As Natalia explains: “When you're thinking about it from the community level, it's so much easier because you're mapping the challenges with the community. You are developing trust within the community… and traction happens in the same community and they will own it. But when you're thinking about it at a regional level, or at a global level, who has the power? … If it's not a big decision-maker, how many change-makers or community leaders do we need in order to create a revolution?”
“A systems view stands back just far enough to deliberately blur discrete events into patterns of behavior.”
-Zaid Hassan in “The Social Labs Revolution”
#2 - Bring the Community Together to Map the System
No matter how complex a system, it’s possible to tease out the factors that inhibit or enable change. This is accomplished through a process commonly known as ‘mapping the system,’ and it starts by bringing the community together for several conversations. The goal is to visualize the forces at play in a system and hypothesize how they might be connected.
Common themes—or ‘shared truths’—can slowly emerge during the mapping process. In the +Acumen Systems Practice course, these are called ‘feedback loops’ or ‘dynamic patterns’. Jargon aside, the loops are simply stories of how things work in the system’s context.
In Natalia’s example, the network of organizations using football as a tool for change in Latin America share a feeling of isolation working on their own. They are determined to work through intractable challenges even though there are no clear answers and have a desire to learn from others to find more cost-efficient approaches and spread sustainable solutions into new regions.

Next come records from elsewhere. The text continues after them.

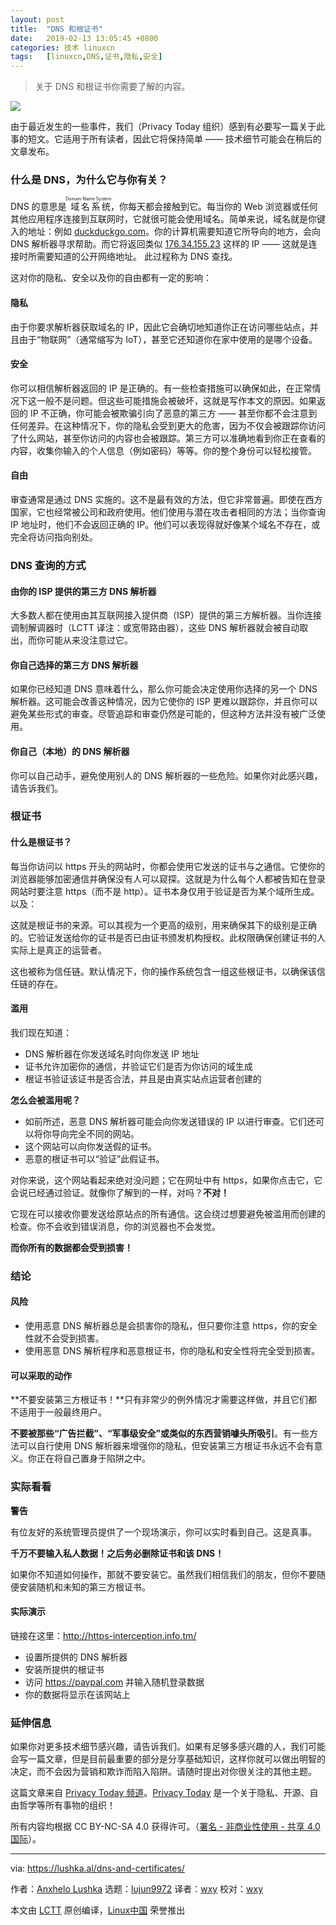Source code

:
 ```yaml
---
layout: post
title:	"DNS 和根证书"
date:	2019-02-13 13:05:45 +0800 
categories:	技术 linuxcn 
tags:	[linuxcn,DNS,证书,隐私,安全]
---
```




> 
> 关于 DNS 和根证书你需要了解的内容。
> 
> 
> 


![](/Asserts/Images//attachment/album/201902/13/130526ey8rimkhhqoht6or.jpg)


由于最近发生的一些事件，我们（Privacy Today 组织）感到有必要写一篇关于此事的短文。它适用于所有读者，因此它将保持简单 —— 技术细节可能会在稍后的文章发布。


### 什么是 DNS，为什么它与你有关？


DNS 的意思是<ruby> 域名系统 <rt>  Domain Name System </rt></ruby>，你每天都会接触到它。每当你的 Web 浏览器或任何其他应用程序连接到互联网时，它就很可能会使用域名。简单来说，域名就是你键入的地址：例如 [duckduckgo.com](https://duckduckgo.com)。你的计算机需要知道它所导向的地方，会向 DNS 解析器寻求帮助。而它将返回类似 [176.34.155.23](http://176.34.155.23) 这样的 IP —— 这就是连接时所需要知道的公开网络地址。 此过程称为 DNS 查找。


这对你的隐私、安全以及你的自由都有一定的影响：


#### 隐私


由于你要求解析器获取域名的 IP，因此它会确切地知道你正在访问哪些站点，并且由于“物联网”（通常缩写为 IoT），甚至它还知道你在家中使用的是哪个设备。


#### 安全


你可以相信解析器返回的 IP 是正确的。有一些检查措施可以确保如此，在正常情况下这一般不是问题。但这些可能措施会被破坏，这就是写作本文的原因。如果返回的 IP 不正确，你可能会被欺骗引向了恶意的第三方 —— 甚至你都不会注意到任何差异。在这种情况下，你的隐私会受到更大的危害，因为不仅会被跟踪你访问了什么网站，甚至你访问的内容也会被跟踪。第三方可以准确地看到你正在查看的内容，收集你输入的个人信息（例如密码）等等。你的整个身份可以轻松接管。


#### 自由


审查通常是通过 DNS 实施的。这不是最有效的方法，但它非常普遍。即使在西方国家，它也经常被公司和政府使用。他们使用与潜在攻击者相同的方法；当你查询 IP 地址时，他们不会返回正确的 IP。他们可以表现得就好像某个域名不存在，或完全将访问指向别处。


### DNS 查询的方式


#### 由你的 ISP 提供的第三方 DNS 解析器


大多数人都在使用由其互联网接入提供商（ISP）提供的第三方解析器。当你连接调制解调器时（LCTT 译注：或宽带路由器），这些 DNS 解析器就会被自动取出，而你可能从来没注意过它。


#### 你自己选择的第三方 DNS 解析器


如果你已经知道 DNS 意味着什么，那么你可能会决定使用你选择的另一个 DNS 解析器。这可能会改善这种情况，因为它使你的 ISP 更难以跟踪你，并且你可以避免某些形式的审查。尽管追踪和审查仍然是可能的，但这种方法并没有被广泛使用。


#### 你自己（本地）的 DNS 解析器


你可以自己动手，避免使用别人的 DNS 解析器的一些危险。如果你对此感兴趣，请告诉我们。


### 根证书


#### 什么是根证书？


每当你访问以 https 开头的网站时，你都会使用它发送的证书与之通信。它使你的浏览器能够加密通信并确保没有人可以窥探。这就是为什么每个人都被告知在登录网站时要注意 https（而不是 http）。证书本身仅用于验证是否为某个域所生成。以及：


这就是根证书的来源。可以其视为一个更高的级别，用来确保其下的级别是正确的。它验证发送给你的证书是否已由证书颁发机构授权。此权限确保创建证书的人实际上是真正的运营者。


这也被称为信任链。默认情况下，你的操作系统包含一组这些根证书，以确保该信任链的存在。


#### 滥用


我们现在知道：


* DNS 解析器在你发送域名时向你发送 IP 地址
* 证书允许加密你的通信，并验证它们是否为你访问的域生成
* 根证书验证该证书是否合法，并且是由真实站点运营者创建的


**怎么会被滥用呢？**


* 如前所述，恶意 DNS 解析器可能会向你发送错误的 IP 以进行审查。它们还可以将你导向完全不同的网站。
* 这个网站可以向你发送假的证书。
* 恶意的根证书可以“验证”此假证书。


对你来说，这个网站看起来绝对没问题；它在网址中有 https，如果你点击它，它会说已经通过验证。就像你了解到的一样，对吗？**不对！**


它现在可以接收你要发送给原站点的所有通信。这会绕过想要避免被滥用而创建的检查。你不会收到错误消息，你的浏览器也不会发觉。


**而你所有的数据都会受到损害！**


### 结论


#### 风险


* 使用恶意 DNS 解析器总是会损害你的隐私，但只要你注意 https，你的安全性就不会受到损害。
* 使用恶意 DNS 解析程序和恶意根证书，你的隐私和安全性将完全受到损害。


#### 可以采取的动作


**不要安装第三方根证书！**只有非常少的例外情况才需要这样做，并且它们都不适用于一般最终用户。


**不要被那些“广告拦截”、“军事级安全”或类似的东西营销噱头所吸引**。有一些方法可以自行使用 DNS 解析器来增强你的隐私，但安装第三方根证书永远不会有意义。你正在将自己置身于陷阱之中。


### 实际看看


**警告**


有位友好的系统管理员提供了一个现场演示，你可以实时看到自己。这是真事。


**千万不要输入私人数据！之后务必删除证书和该 DNS！**


如果你不知道如何操作，那就不要安装它。虽然我们相信我们的朋友，但你不要随便安装随机和未知的第三方根证书。


#### 实际演示


链接在这里：<http://https-interception.info.tm/>


* 设置所提供的 DNS 解析器
* 安装所提供的根证书
* 访问 <https://paypal.com> 并输入随机登录数据
* 你的数据将显示在该网站上


### 延伸信息


如果你对更多技术细节感兴趣，请告诉我们。如果有足够多感兴趣的人，我们可能会写一篇文章，但是目前最重要的部分是分享基础知识，这样你就可以做出明智的决定，而不会因为营销和欺诈而陷入陷阱。请随时提出对你很关注的其他主题。


这篇文章来自 [Privacy Today 频道](https://t.me/privacytoday)。[Privacy Today](https://t.me/joinchat/Awg5A0UW-tzOLX7zMoTDog) 是一个关于隐私、开源、自由哲学等所有事物的组织！


所有内容均根据 CC BY-NC-SA 4.0 获得许可。（[署名 - 非商业性使用 - 共享 4.0 国际](https://creativecommons.org/licenses/by-nc-sa/4.0/)）。




---


via: <https://lushka.al/dns-and-certificates/>


作者：[Anxhelo Lushka](https://lushka.al/) 选题：[lujun9972](https://github.com/lujun9972) 译者：[wxy](https://github.com/wxy) 校对：[wxy](https://github.com/wxy)


本文由 [LCTT](https://github.com/LCTT/TranslateProject) 原创编译，[Linux中国](https://linux.cn/) 荣誉推出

When the community members gather together, Natalia describes how discussion begins with surface level problems, such as needing help writing grants. However, as the conversation continues, the people in the room arrive at the deeper challenges they all share, such as the feeling that their effort may never be enough.

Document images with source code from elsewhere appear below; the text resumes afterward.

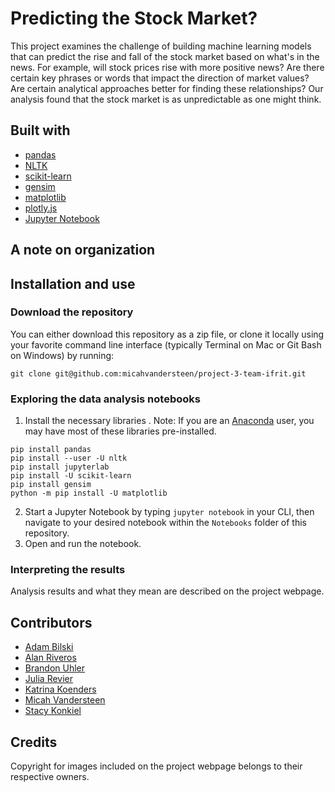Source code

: # Predicting the Stock Market?
This project examines the challenge of building machine learning models that can predict the rise and fall of the stock market based on what's in the news. For example, will stock prices rise with more positive 
news? Are there certain key phrases or words that impact the direction of market values? Are certain analytical approaches better for finding these relationships? Our analysis found that the stock 
market is as unpredictable as one might think. 

## Built with
- [pandas](https://pandas.pydata.org/)
- [NLTK](https://www.nltk.org/)
- [scikit-learn](https://scikit-learn.org/stable/)
- [gensim](https://radimrehurek.com/gensim/)
- [matplotlib](https://matplotlib.org/)
- [plotly.js](https://plotly.com/javascript/)
- [Jupyter Notebook](https://jupyter.org/)

## A note on organization


## Installation and use
### Download the repository
You can either download this repository as a zip file, or clone it locally using your favorite command line interface (typically Terminal on Mac or Git Bash on Windows) by running: 
```
git clone git@github.com:micahvandersteen/project-3-team-ifrit.git
```

### Exploring the data analysis notebooks
1. Install the necessary libraries . Note: If you are an [Anaconda](https://www.anaconda.com/) user, you may have most of these libraries pre-installed. 
```
pip install pandas
pip install --user -U nltk
pip install jupyterlab
pip install -U scikit-learn
pip install gensim
python -m pip install -U matplotlib
```
2. Start a Jupyter Notebook by typing `jupyter notebook` in your CLI, then navigate to your desired notebook within the `Notebooks` folder of this repository. 
3. Open and run the notebook. 

### Interpreting the results
Analysis results and what they mean are described on the project webpage. 

## Contributors
- [Adam Bilski](https://github.com/abilski2013)
- [Alan Riveros](https://github.com/river127)
- [Brandon Uhler](https://github.com/buher8819)
- [Julia Revier](https://github.com/jrevier)
- [Katrina Koenders](https://github.com/katkoenders)
- [Micah Vandersteen](https://github.com/micahvandersteen)
- [Stacy Konkiel](https://github.com/skonkiel)

## Credits
Copyright for images included on the project webpage belongs to their respective owners.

“Systems mapping can be used to help stakeholders build a visual picture of the relationship and interdependencies beyond the boundaries they normally assume....Tools that help foster reflection and generative conversation are aimed at enabling groups to slow down long enough to ‘try on’ other people’s viewpoints regarding a complex problem. These tools enable organizations and individuals to question, revise, and in many cases release their embedded assumptions.”

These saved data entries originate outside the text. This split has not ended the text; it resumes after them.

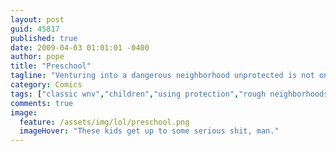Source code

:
 ```yaml
---
layout: post
guid: 45817
published: true
date: 2009-04-03 01:01:01 -0400
author: pope
title: "Preschool"
tagline: "Venturing into a dangerous neighborhood unprotected is not only a poor decision, but sometimes also a way to get a great story to tell your friends. Try it some time. WNV patented advice!"
category: Comics
tags: ["classic wnv","children","using protection","rough neighborhoods"]
comments: true 
image:
  feature: /assets/img/lol/preschool.png
  imageHover: "These kids get up to some serious shit, man."
---
```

- Peter Senge, Hal Hamilton and John Kania in “The Dawn of System Leadership”
#3 - Identify Opportunities for Leverage
When the hard work of codifying a ‘shared truth’ within a systems map is complete, clues emerge pointing to opportunities for change. These clues are known as points of leverage in systems practice.
Look for points of leverage with these questions:
Where are there parts of map that are frozen (i.e. parts where change is unlikely to happen any time soon)?
Where is there pent up energy for change in the system (i.e. people have energy for change but there is a blockage)?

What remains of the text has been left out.